The AI wars have begun. Not the one where the machines enslave us and use our body heat to power their compute–that’s at least 18 months off. 🙂 No, this AI war is between the tech giants and between closed, proprietary models and open source.
In one corner, we have OpenAI, supported by Microsoft, building out the strongest closed models with their GPT line. These models have set the benchmark for performance in natural language processing tasks, demonstrating remarkable capabilities in understanding and generating human-like text across a wide range of applications.
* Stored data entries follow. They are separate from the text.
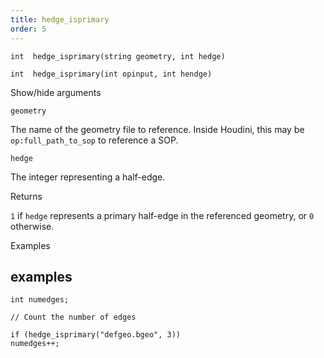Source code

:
 ```yaml
---
title: hedge_isprimary
order: 5
---
```

`int  hedge_isprimary(string geometry, int hedge)`

`int  hedge_isprimary(int opinput, int hendge)`

Show/hide arguments

`geometry`

The name of the geometry file to reference. Inside Houdini, this may be `op:full_path_to_sop` to reference a SOP.

`hedge`

The integer representing a half-edge.

Returns

`1` if `hedge` represents a primary half-edge in the referenced geometry, or `0` otherwise.

Examples

## examples

```vex
int numedges;

// Count the number of edges

if (hedge_isprimary("defgeo.bgeo", 3))
numedges++;

```
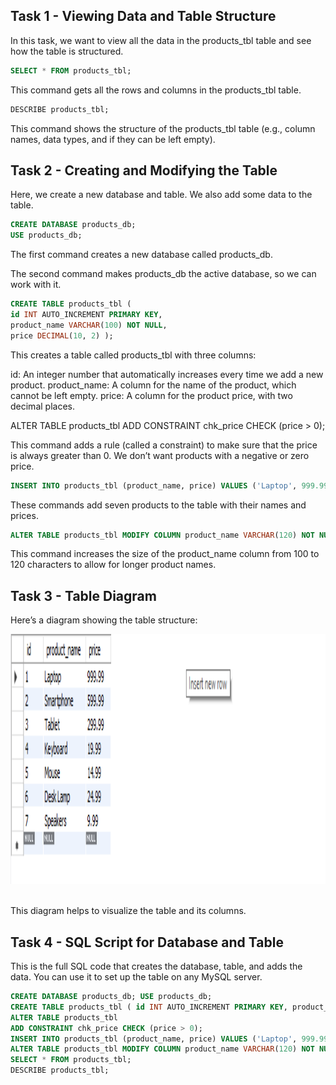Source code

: ## Task 1 - Viewing Data and Table Structure ## 


In this task, we want to view all the data in the products_tbl table and see how the table is structured.

```sql
SELECT * FROM products_tbl; 
```
This command gets all the rows and columns in the products_tbl table.

```sql
DESCRIBE products_tbl; 
```

This command shows the structure of the products_tbl table (e.g., column names, data types, and if they can be left empty).

## Task 2 - Creating and Modifying the Table ##

Here, we create a new database and table. We also add some data to the table.

```sql
CREATE DATABASE products_db;
USE products_db; 
```

The first command creates a new database called products_db.

The second command makes products_db the active database, so we can work with it.

```sql
CREATE TABLE products_tbl ( 
id INT AUTO_INCREMENT PRIMARY KEY, 
product_name VARCHAR(100) NOT NULL, 
price DECIMAL(10, 2) ); 
```

This creates a table called products_tbl with three columns:

id: An integer number that automatically increases every time we add a new product.
product_name: A column for the name of the product, which cannot be left empty.
price: A column for the product price, with two decimal places.

ALTER TABLE products_tbl ADD CONSTRAINT chk_price CHECK (price > 0); 

This command adds a rule (called a constraint) to make sure that the price is always greater than 0. We don’t want products with a negative or zero price.

```sql
INSERT INTO products_tbl (product_name, price) VALUES ('Laptop', 999.99), ('Smartphone', 599.99), ('Tablet', 299.99), ('Keyboard', 19.99), ('Mouse', 14.99), ('Desk Lamp', 24.99), ('Speakers', 9.99); 
```

These commands add seven products to the table with their names and prices.

```sql
ALTER TABLE products_tbl MODIFY COLUMN product_name VARCHAR(120) NOT NULL; 
```
This command increases the size of the product_name column from 100 to 120 characters to allow for longer product names.

## Task 3 - Table Diagram ## 
Here’s a diagram showing the table structure:

 <img src="https://github.com/ninabel2005/Escanan/blob/main/Final%20Task%203/Files/image.png" alt="Alt Text" width="800" height="400"> 

 
This diagram helps to visualize the table and its columns.

## Task 4 - SQL Script for Database and Table ## 

This is the full SQL code that creates the database, table, and adds the data. You can use it to set up the table on any MySQL server.

 ```sql
CREATE DATABASE products_db; USE products_db;
CREATE TABLE products_tbl ( id INT AUTO_INCREMENT PRIMARY KEY, product_name VARCHAR(100) NOT NULL, price DECIMAL(10, 2) );
ALTER TABLE products_tbl 
ADD CONSTRAINT chk_price CHECK (price > 0); 
INSERT INTO products_tbl (product_name, price) VALUES ('Laptop', 999.99), ('Smartphone', 599.99), ('Tablet', 299.99), ('Keyboard', 19.99), ('Mouse', 14.99), ('Desk Lamp', 24.99), ('Speakers', 9.99);
ALTER TABLE products_tbl MODIFY COLUMN product_name VARCHAR(120) NOT NULL;
SELECT * FROM products_tbl;
DESCRIBE products_tbl;
```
In the other, we have Zuck and his Llamas. And the Llamas are growing strong. The latest Llama model, Llama 3.1, represents a significant leap forward in open-source AI technology, offering comparable performance to the top proprietary models while providing the freedom to study, modify, and deploy the model without the restrictions and costs of closed-source alternatives.
So that’s what we’re going to do here. We will use the latest and greatest Meta has to offer to build out a RAG application that allows us to augment the model’s response with our own specific knowledge.
But first, we have to answer this question:
What is RAG?
RAG, or Retrieval-Augmented Generation, is an AI technique that combines the power of large language models (LLMs) with external knowledge retrieval. The idea is to fix one of LLMs’ key limitations: their inability to access or update their knowledge after training.
In a RAG system, when a query is received, it first goes through a retrieval step. This step searches a knowledge base to find relevant information. Once relevant information is retrieved, it’s fed into the LLM along with the original query. This allows the model to generate responses based not only on its pre-trained knowledge but also on the most up-to-date and relevant information from the external knowledge base.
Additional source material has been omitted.